Dans la biographie sur le créateur de Tintin qu’il a publiée chez Plon, en 1996, Pierre Assouline révèlait qu’à la fin des années 1940, Hergé et sa première épouse, Germaine Kieckens, avaient adopté un petit orphelin venu d’un pays lointain. Selon le biographe, Hergé n’aurait pas supporté plus de quinze jours cette responsabilité et aurait « rendu » [sic] l’enfant, ce qui était un peu choquant de la part d’un ami proclamé des enfants.

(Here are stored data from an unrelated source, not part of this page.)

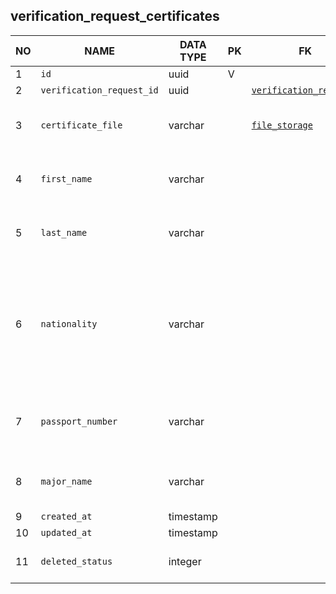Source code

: 
verification_request_certificates
----------------------------


NO | NAME | DATA TYPE | PK | FK | DESCRIPTION  | COMMENTS          
---|------|-----------|----|----|--------------|----------
1|`id` | uuid | V |  |  | 
2|`verification_request_id` | uuid |  | [`verification_requests`](verification_requests.md) |  | 
3|`certificate_file` | varchar |  | [`file_storage`](file_storage.md) | A copy of the certificate document in pdf format | 
4|`first_name` | varchar |  |  | First name as spelled in the certificate document | 
5|`last_name` | varchar |  |  | Last name as spelled in the certificate document | 
6|`nationality` | varchar |  |  | A string, sometimes a country name, like 'Egypt', sometimes - a nationality name, like 'Belgian', as written in the certificate | 
7|`passport_number` | varchar |  |  | Passport number of a person the certificate is issued to. | 
8|`major_name` | varchar |  |  | Major (specialization) as it is set in the certificate | 
9|`created_at` | timestamp |  |  |  | 
10|`updated_at` | timestamp |  |  |  | 
11|`deleted_status` | integer |  |  | 0 - active record, 1 - deleted record. |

Pierre Assouline revient à nouveau sur ce « scoop » au détour d’un portrait que Delphine Peras brosse de lui dans l’Express de ce 19 mars. Pour la première fois, Assouline cite sa source : c’est la première épouse du dessinateur, Germaine Kieckens, qui lui aurait révélé cette histoire.
Dans un communiqué de presse commun, Philippe Goddin et Benoît Peeters contestent vigoureusement cette affirmation. Ces spécialistes d’Hergé s’interrogent sur l’absence de notes dans les archives privées de la première épouse d’Hergé, archives qu’ils ont consultées de son vivant, alors même qu’elle consignait le moindre fait dans un journal intime où elle s’exprimait sans pudeur sur la situation de son couple.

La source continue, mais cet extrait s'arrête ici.